__YOUR GOAL__
Return every line of the data exactly as it stands.

Collected data:
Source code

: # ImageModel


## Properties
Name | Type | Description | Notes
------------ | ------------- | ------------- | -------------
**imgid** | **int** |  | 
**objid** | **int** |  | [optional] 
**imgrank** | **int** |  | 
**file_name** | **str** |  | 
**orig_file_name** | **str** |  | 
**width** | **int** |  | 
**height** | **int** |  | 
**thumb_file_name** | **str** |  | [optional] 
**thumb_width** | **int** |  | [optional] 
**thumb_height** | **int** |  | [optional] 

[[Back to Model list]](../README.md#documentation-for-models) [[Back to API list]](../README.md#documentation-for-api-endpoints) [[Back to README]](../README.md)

__EXERCISE ANSWER__
Source code

: # ImageModel


## Properties
Name | Type | Description | Notes
------------ | ------------- | ------------- | -------------
**imgid** | **int** |  | 
**objid** | **int** |  | [optional] 
**imgrank** | **int** |  | 
**file_name** | **str** |  | 
**orig_file_name** | **str** |  | 
**width** | **int** |  | 
**height** | **int** |  | 
**thumb_file_name** | **str** |  | [optional] 
**thumb_width** | **int** |  | [optional] 
**thumb_height** | **int** |  | [optional] 

[[Back to Model list]](../README.md#documentation-for-models) [[Back to API list]](../README.md#documentation-for-api-endpoints) [[Back to README]](../README.md)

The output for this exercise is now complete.